A felicidade pode ser tecnológica?
A tecnologia está se tornando a droga mais poderosa, jamais
conhecida, e para muitos a única felicidade ao seu alcance, com a
vantagem acrescida de contribuir com uma gratificação imediata, que se
pode comprar.
A felicidade tecnológica opera como sucedâneo daquilo que antes nos
era proporcionado por nossos semelhantes, que ao se transformarem em
competidores, tornaram-se perigosos, desse modo, quanto mais longe
deles, melhor...
O capitalismo nos obriga a satisfazermos a nós próprios, algo que sem
a tecnologia não teria sido fácil, já que a tecnologia com sua
prodigiosa capacidade para satisfazer todas as nossas necessidades,
desde a comida até a diversão, tornou-se a aliada indispensável para
conseguir implantar, em escala global, seu modelo individualista de
sociedade.
A tecnologia moderna tem muito de masturbação solitária. Nossa vida
transcorre diante de uma tela. O frente a frente se transformou em
contatos virtuais. Da mesma forma como estreitamos os laços com a
tecnologia, afrouxamos com aqueles que nos rodeiam, acostumando-nos a
aproveitar deles como nossos aparelhos. Abrimos mão de nossos congêneres
com a mesma facilidade em que descartamos nossos aparelhos obsoletos.
As máquinas nos trazem mais felicidade que os humanos, e antes nos
separarmos de nossos filhos, ou de nossa parceira, do que da televisão
ou do celular... e se é o caso aliviar carências afetivas, contamos com
as redes sociais e os amigos de um click... O que mais podemos pedir?
O que a tecnologia representa para você?
A tecnologia faz parte de nós mesmos e é nossa maneira de estar no
mundo. Não é, pois, um elemento externo, alheio, mas, sim, orgânico, que
metabolizamos e assimilamos em um longo processo de adaptação.
Integra-se em nós da mesma forma que nós a ela.
A tecnologia configurou as bases materiais de cada sociedade
histórica humana, desde a tribo mais remota até o estado mais moderno.
Não existe sociedade humana alguma, por mais primitiva que seja, sem
tecnologia. A linguagem é uma tecnologia. Por isso, pretender escapar ou
renunciar a ela, é uma quimera.
A tecnologia se tornou nossa segunda natureza e muito rápido a
primeira. Deixou de operar em um nível privado para passar a um nível
coletivo.

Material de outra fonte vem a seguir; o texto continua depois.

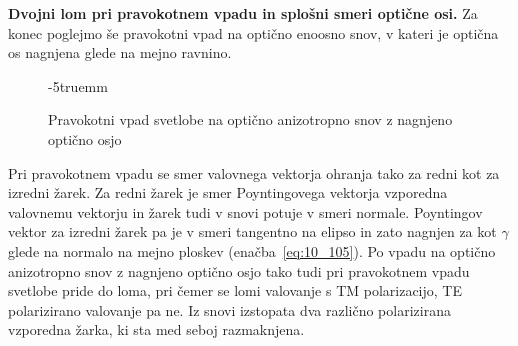 \begin{example}{\bf Dvojni lom pri pravokotnem vpadu in splošni smeri optične osi.}
Za konec poglejmo še pravokotni vpad na optično enoosno snov, v kateri je optična os
nagnjena glede na mejno ravnino. 
\begin{figure}[!ht]
\centering
\def\svgwidth{140truemm} 

\caption{Pravokotni vpad svetlobe na optično anizotropno snov z nagnjeno optično osjo}
\label{fig:10_dvolom_7}
\vglue-5truemm
\end{figure}

Pri pravokotnem vpadu se smer valovnega vektorja ohranja tako za redni kot za izredni 
žarek. Za redni žarek je smer Poyntingovega vektorja vzporedna valovnemu vektorju in 
žarek tudi v snovi potuje v smeri normale. 
Poyntingov vektor za izredni žarek pa je v smeri tangentno na elipso in zato 
nagnjen za kot $\gamma$ glede na normalo na mejno ploskev (enačba~\ref{eq:10_105}). 
Po vpadu na  optično 
anizotropno snov z nagnjeno optično osjo tako tudi pri pravokotnem vpadu svetlobe 
pride do loma, pri čemer se lomi valovanje s TM polarizacijo, TE polarizirano 
valovanje pa ne. Iz snovi izstopata dva različno polarizirana vzporedna žarka, ki sta
med seboj razmaknjena.
\end{example}

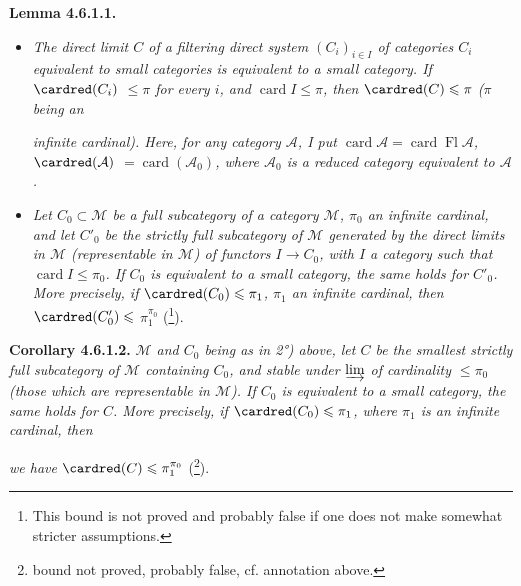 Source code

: \textbf{Lemma 4.6.1.1.}
\begin{itemize}[leftmargin=2.5em]
\item[\textit{1°)}] \textit{The direct limit $C$ of a filtering direct system $(C_i)_{i\in I}$ of categories $C_i$ equivalent to small categories is equivalent to a small category. If $\cardred(C_i)$ $\leqslant\pi$ for every $i$, and $\operatorname{card}I\leqslant\pi$, then $\cardred(C)\leqslant\pi$ ($\pi$ being an} %


\textit{infinite cardinal). Here, for any category $\mathcal{A}$, I put $\operatorname{card}\mathcal{A}=\operatorname{card}\operatorname{Fl}\mathcal{A}$, $\cardred(\mathcal{A})$ $=\operatorname{card}(\mathcal{A}_0)$, where $\mathcal{A}_0$ is a reduced category equivalent to $\mathcal{A}$.}
\item[\textit{2°)}] \textit{Let $C_0\subset\mathcal{M}$ be a full subcategory of a category $\mathcal{M}$, $\pi_0$ an infinite cardinal, and let $C'_0$ be the strictly full subcategory of $\mathcal{M}$ generated by the direct limits in $\mathcal{M}$ (representable in $\mathcal{M}$) of functors $I\longrightarrow C_0$, with $I$ a category such that $\operatorname{card}I\leqslant\pi_0$. If $C_0$ is equivalent to a small category, the same holds for $C'_0$. More precisely, if $\cardred(C_0)\leqslant\pi_1$, $\pi_1$ an infinite cardinal, then $\cardred(C'_0)\leqslant$ $\pi_1^{\pi_0}$} (\footnote[56]{This bound is not proved and probably false if one does not make somewhat stricter assumptions.}). %
\end{itemize}

\textbf{Corollary 4.6.1.2.} \textit{$\mathcal{M}$ and $C_0$ being as in 2°) above, let $C$ be the smallest strictly full subcategory of $\mathcal{M}$ containing $C_0$, and stable under $\varinjlim$ of cardinality $\leqslant\pi_0$ (those which are representable in $\mathcal{M}$). If $C_0$ is equivalent to a small category, the same holds for $C$. More precisely, if $\cardred(C_0)\leqslant\pi_1$, where $\pi_1$ is an infinite cardinal, then}


\textit{we have $\cardred(C)\leqslant\pi_1^{\pi_0}$} (\footnote[57]{bound not proved, probably false, cf. annotation above.}).

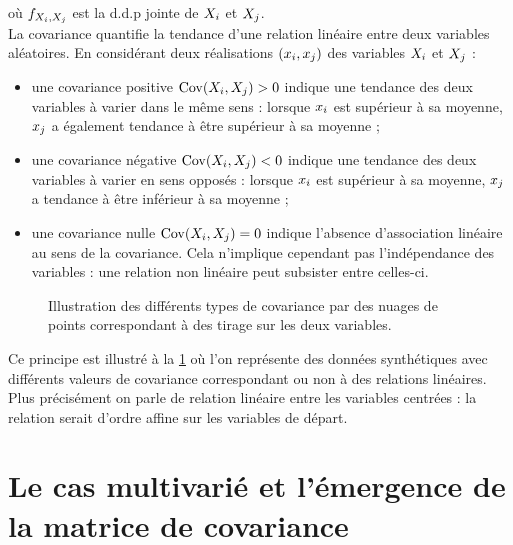 où $\ddp{\variable_\ivar,\variable_\ivarbis}$ est la d.d.p jointe de $\variable_\ivar$ et $\variable_\ivarbis$. \\


La covariance quantifie la tendance d'une relation linéaire entre
deux variables aléatoires. En considérant deux réalisations
$(x_{\ivar},x_{\ivarbis})$ des variables
$\variable_{\ivar}$ et $\variable_{\ivarbis}$ :

\begin{itemize}
  \item une covariance positive
  $\Cov(\variable_{\ivar},\variable_{\ivarbis})>0$
  indique une tendance des deux variables à varier dans le même sens :
  lorsque $x_{\ivar}$ est supérieur à sa moyenne, $x_{\ivarbis}$
  a également tendance à être supérieur à sa moyenne ;

  \item une covariance négative
  $\Cov(\variable_{\ivar},\variable_{\ivarbis})<0$
  indique une tendance des deux variables à varier en sens opposés :
  lorsque $x_{\ivar}$ est supérieur à sa moyenne, $x_{\ivarbis}$
  a tendance à être inférieur à sa moyenne ;

  \item une covariance nulle
  $\Cov(\variable_{\ivar},\variable_{\ivarbis})=0$
  indique l'absence d'association linéaire au sens de la covariance.
  Cela n'implique cependant pas l'indépendance des variables :
  une relation non linéaire peut subsister entre celles-ci.
\end{itemize}



\begin{figure}[h]
  \centering
  
  \caption{Illustration des différents types de covariance par des nuages de points correspondant à des tirage sur les deux variables.}
  \label{fig:covariance-types}
\end{figure}



Ce principe est illustré à la \cref{fig:covariance-types} où l'on représente des données synthétiques avec différents valeurs de covariance correspondant ou non à des relations linéaires. Plus précisément on parle de relation linéaire entre les variables centrées : la relation serait d'ordre affine sur les variables de départ.


%
\section{Le cas multivarié et l'émergence de la matrice de covariance}
\label{sec:context-definition-multivariate}

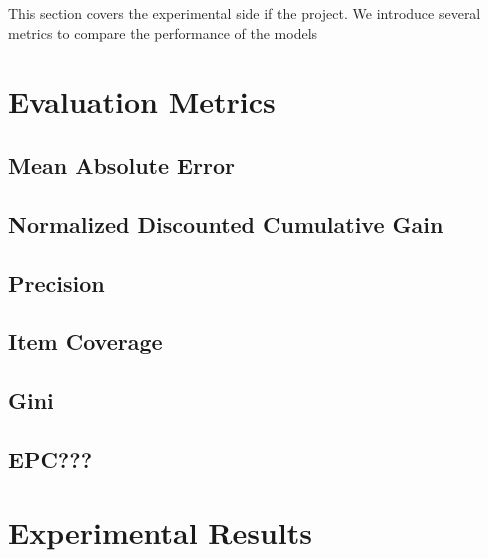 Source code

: This section covers the experimental side if the project. We introduce several metrics to compare the performance of the models

\section{Evaluation Metrics}

\subsection{Mean Absolute Error}

\subsection{Normalized Discounted Cumulative Gain}

\subsection{Precision}

\subsection{Item Coverage}

\subsection{Gini}

\subsection{EPC???}

\section{Experimental Results}
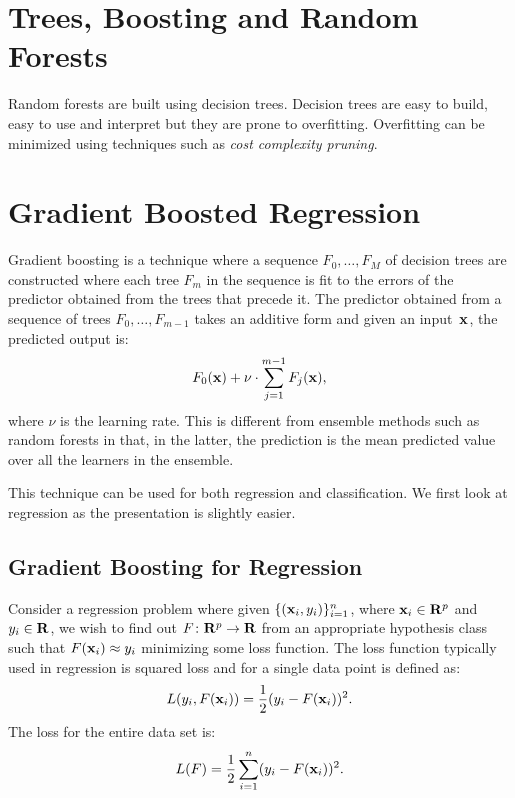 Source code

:\chapter{Trees, Boosting and Random Forests}

Random forests are built using decision trees. Decision trees are easy to 
build, easy to use and interpret but they are prone to overfitting. Overfitting 
can be minimized using techniques such as \emph{cost complexity pruning}.

\chapter{Gradient Boosted Regression}

Gradient boosting is a technique where a sequence 
$F_0, \ldots, F_M$ of decision trees are constructed where 
each tree $F_m$ in the sequence is fit to the errors of the 
predictor obtained from the trees that precede it. The predictor obtained 
from a sequence of trees $F_0, \ldots, F_{m - 1}$ takes an additive 
form and given an input~$\mathbf{x}$, the predicted output is:
\begin{equation}
    F_0(\mathbf{x}) + \nu \cdot \sum_{j = 1}^{m - 1} F_j(\mathbf{x}),
\end{equation}  
where $\nu$ is the learning rate. This is different from ensemble methods 
such as random forests in that, in the latter, the prediction is the mean predicted 
value over all the learners in the ensemble. 

This technique can be used for both regression and classification. We first look
at regression as the presentation is slightly easier.

\section{Gradient Boosting for Regression}
Consider a regression problem where given $\{ (\mathbf{x}_i, y_i)\}_{i = 1}^n$, 
where $\mathbf{x}_i \in \mathbf{R}^p$ and $y_i \in \mathbf{R}$, we wish to find out 
$F \colon \mathbf{R}^p \to \mathbf{R}$ from an appropriate hypothesis class 
such that $F(\mathbf{x}_i) \approx y_i$ minimizing some 
loss function. The loss function typically used in regression is squared loss
and for a single data point is defined as:
\begin{equation}  
    \label{eqn:sq_loss_single}
    L(y_i, F(\mathbf{x}_i)) = \frac{1}{2} (y_i - F(\mathbf{x}_i))^2. 
\end{equation}
The loss for the entire data set is:
\begin{equation}
    \label{eqn:sq_loss_total}
    L(F) = \frac{1}{2} \sum_{i = 1}^{n} (y_i - F(\mathbf{x}_i))^2.
\end{equation}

Se até agora era a natureza que modificava o ser humano, no
futuro será a tecnologia a encarregada disso. Trocamos os papéis e já
não é o homem que dá sentido à tecnologia, mas, sim, a tecnologia ao
homem. Estamos a ponto de passar de uma tecnologia feita pelo homem, a
um homem feito pela tecnologia; de modelar nosso ambiente, para
modelarmos a nós próprios... contudo, o problema é: de acordo com que
padrão faremos isso?
Porque falar de tecnologia é falar de interesses, e quando o
particular se impõe ao geral, a sorte está lançada. O exemplo nós temos
bem próximo. Do mesmo modo em que tratamos nosso planeta, de forma não
sustentável, mas suicida, não vejo razão alguma para pensar que nós
teremos sorte melhor do que ele, nem me estranharia que uma tecnologia
de domínio como a nossa, acabasse nos transbordando e nos asfixiando.
Você se alinha com os tecnófilos ou com os tecnófobos? Critica a tecnologia ou apenas a sua má utilização?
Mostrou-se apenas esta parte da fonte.